*What you need to do:* Omit every picture, then give all the entries again exactly.

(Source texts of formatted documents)
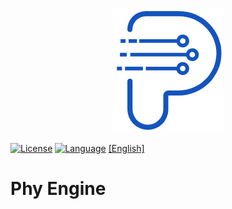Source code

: <p align="center">
  <img src="documents/images/logo.png" alt="phy engine logo"/>
</p>

[![License](https://img.shields.io/badge/License-GPL3.0-green.svg)](LICENSE)
[![Language](https://img.shields.io/badge/language-c++23-red.svg)](https://cn.cppreference.com/)
[[English]](README_CN.md)
# Phy Engine

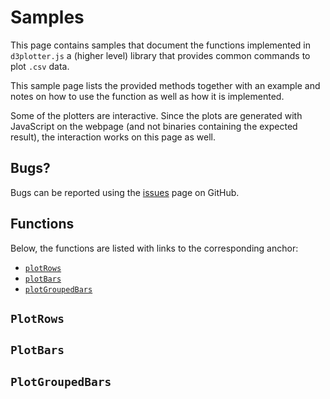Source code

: # Samples

This page contains samples that document the functions implemented in `d3plotter.js` a (higher level) library that provides common commands to plot `.csv` data.

This sample page lists the provided methods together with an example and notes on how to use the function as well as how it is implemented.

Some of the plotters are interactive. Since the plots are generated with JavaScript on the webpage (and not binaries containing the expected result), the interaction works on this page as well.

## Bugs?

Bugs can be reported using the [issues](https://github.com/KommuSoft/d3plotter/issues) page on GitHub.

## Functions

Below, the functions are listed with links to the corresponding anchor:

 - [`plotRows`]()
 - [`plotBars`]()
 - [`plotGroupedBars`]()

## `PlotRows`

## `PlotBars`

## `PlotGroupedBars`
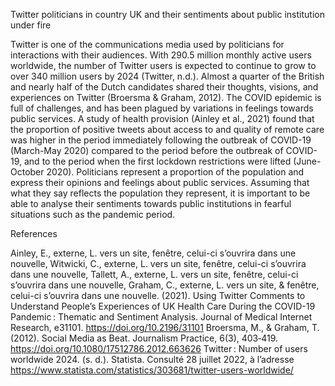 Twitter politicians in country UK and their sentiments about public institution under fire 

Twitter is one of the communications media used by politicians for interactions with their audiences. With 290.5 million monthly active users worldwide, the number of Twitter users is expected to continue to grow to over 340 million users by 2024 (Twitter, n.d.). Almost a quarter of the British and nearly half of the Dutch candidates shared their thoughts, visions, and experiences on Twitter (Broersma & Graham, 2012). 
The COVID epidemic is full of challenges, and has been plagued by variations in feelings towards public services. A study of health provision (Ainley et al., 2021) found that the proportion of positive tweets about access to and quality of remote care was higher in the period immediately following the outbreak of COVID-19 (March-May 2020) compared to the period before the outbreak of COVID-19, and to the period when the first lockdown restrictions were lifted (June-October 2020).
Politicians represent a proportion of the population and express their opinions and feelings about public services. Assuming that what they say reflects the population they represent, it is important to be able to analyse their sentiments towards public institutions in fearful situations such as the pandemic period. 


References 

Ainley, E., externe, L. vers un site, fenêtre,  celui-ci s’ouvrira dans une nouvelle, Witwicki, C., externe, L. vers un site, fenêtre,  celui-ci s’ouvrira dans une nouvelle, Tallett, A., externe, L. vers un site, fenêtre,  celui-ci s’ouvrira dans une nouvelle, Graham, C., externe, L. vers un site, & fenêtre,  celui-ci s’ouvrira dans une nouvelle. (2021). Using Twitter Comments to Understand People’s Experiences of UK Health Care During the COVID-19 Pandemic : Thematic and Sentiment Analysis. Journal of Medical Internet Research, e31101. https://doi.org/10.2196/31101
Broersma, M., & Graham, T. (2012). Social Media as Beat. Journalism Practice, 6(3), 403‑419. https://doi.org/10.1080/17512786.2012.663626
Twitter : Number of users worldwide 2024. (s. d.). Statista. Consulté 28 juillet 2022, à l’adresse https://www.statista.com/statistics/303681/twitter-users-worldwide/





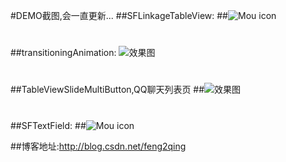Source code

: #DEMO截图,会一直更新...
##SFLinkageTableView:
##![Mou icon](http://g.recordit.co/XEfnC2Bp62.gif)

# 

##transitioningAnimation:
![效果图](http://img.blog.csdn.net/20160427115337115)

# 

##TableViewSlideMultiButton,QQ聊天列表页
##![效果图](http://g.recordit.co/oDJjUKuiD8.gif)

# 

##SFTextField:
##![Mou icon](http://g.recordit.co/G9tZ942Z3Z.gif)

##博客地址:http://blog.csdn.net/feng2qing


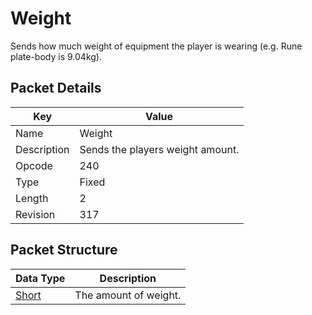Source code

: # Weight
Sends how much weight of equipment the player is wearing (e.g. Rune plate-body is 9.04kg).

## Packet Details
| Key | Value |
|--|--|
| Name | Weight |
| Description | Sends the players weight amount. |
| Opcode | 240 |
| Type | Fixed |
| Length | 2 |
| Revision | 317 |

## Packet Structure
| Data Type | Description |
|--|--|
| [Short](/Data-Types.html#common-data-types) | The amount of weight. |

*Task answer:*
Source code

: <p align="center">
  <img src="documents/images/logo.png" alt="phy engine logo"/>
</p>

[![License](https://img.shields.io/badge/License-GPL3.0-green.svg)](LICENSE)
[![Language](https://img.shields.io/badge/language-c++23-red.svg)](https://cn.cppreference.com/)
[[English]](README_CN.md)
# Phy Engine

Source code

: # Samples

This page contains samples that document the functions implemented in `d3plotter.js` a (higher level) library that provides common commands to plot `.csv` data.

This sample page lists the provided methods together with an example and notes on how to use the function as well as how it is implemented.

Some of the plotters are interactive. Since the plots are generated with JavaScript on the webpage (and not binaries containing the expected result), the interaction works on this page as well.

## Bugs?

Bugs can be reported using the [issues](https://github.com/KommuSoft/d3plotter/issues) page on GitHub.

## Functions

Below, the functions are listed with links to the corresponding anchor:

 - [`plotRows`]()
 - [`plotBars`]()
 - [`plotGroupedBars`]()

## `PlotRows`

## `PlotBars`

## `PlotGroupedBars`
 Twitter politicians in country UK and their sentiments about public institution under fire 

Twitter is one of the communications media used by politicians for interactions with their audiences. With 290.5 million monthly active users worldwide, the number of Twitter users is expected to continue to grow to over 340 million users by 2024 (Twitter, n.d.). Almost a quarter of the British and nearly half of the Dutch candidates shared their thoughts, visions, and experiences on Twitter (Broersma & Graham, 2012). 
The COVID epidemic is full of challenges, and has been plagued by variations in feelings towards public services. A study of health provision (Ainley et al., 2021) found that the proportion of positive tweets about access to and quality of remote care was higher in the period immediately following the outbreak of COVID-19 (March-May 2020) compared to the period before the outbreak of COVID-19, and to the period when the first lockdown restrictions were lifted (June-October 2020).
Politicians represent a proportion of the population and express their opinions and feelings about public services. Assuming that what they say reflects the population they represent, it is important to be able to analyse their sentiments towards public institutions in fearful situations such as the pandemic period. 


References 

Ainley, E., externe, L. vers un site, fenêtre,  celui-ci s’ouvrira dans une nouvelle, Witwicki, C., externe, L. vers un site, fenêtre,  celui-ci s’ouvrira dans une nouvelle, Tallett, A., externe, L. vers un site, fenêtre,  celui-ci s’ouvrira dans une nouvelle, Graham, C., externe, L. vers un site, & fenêtre,  celui-ci s’ouvrira dans une nouvelle. (2021). Using Twitter Comments to Understand People’s Experiences of UK Health Care During the COVID-19 Pandemic : Thematic and Sentiment Analysis. Journal of Medical Internet Research, e31101. https://doi.org/10.2196/31101
Broersma, M., & Graham, T. (2012). Social Media as Beat. Journalism Practice, 6(3), 403‑419. https://doi.org/10.1080/17512786.2012.663626
Twitter : Number of users worldwide 2024. (s. d.). Statista. Consulté 28 juillet 2022, à l’adresse https://www.statista.com/statistics/303681/twitter-users-worldwide/





Source code

: #DEMO截图,会一直更新...
##SFLinkageTableView:
##![Mou icon](http://g.recordit.co/XEfnC2Bp62.gif)

# 

##transitioningAnimation:
![效果图](http://img.blog.csdn.net/20160427115337115)

# 

##TableViewSlideMultiButton,QQ聊天列表页
##![效果图](http://g.recordit.co/oDJjUKuiD8.gif)

# 

##SFTextField:
##![Mou icon](http://g.recordit.co/G9tZ942Z3Z.gif)

##博客地址:http://blog.csdn.net/feng2qing


Source code

: # Weight
Sends how much weight of equipment the player is wearing (e.g. Rune plate-body is 9.04kg).

## Packet Details
| Key | Value |
|--|--|
| Name | Weight |
| Description | Sends the players weight amount. |
| Opcode | 240 |
| Type | Fixed |
| Length | 2 |
| Revision | 317 |

## Packet Structure
| Data Type | Description |
|--|--|
| [Short](/Data-Types.html#common-data-types) | The amount of weight. |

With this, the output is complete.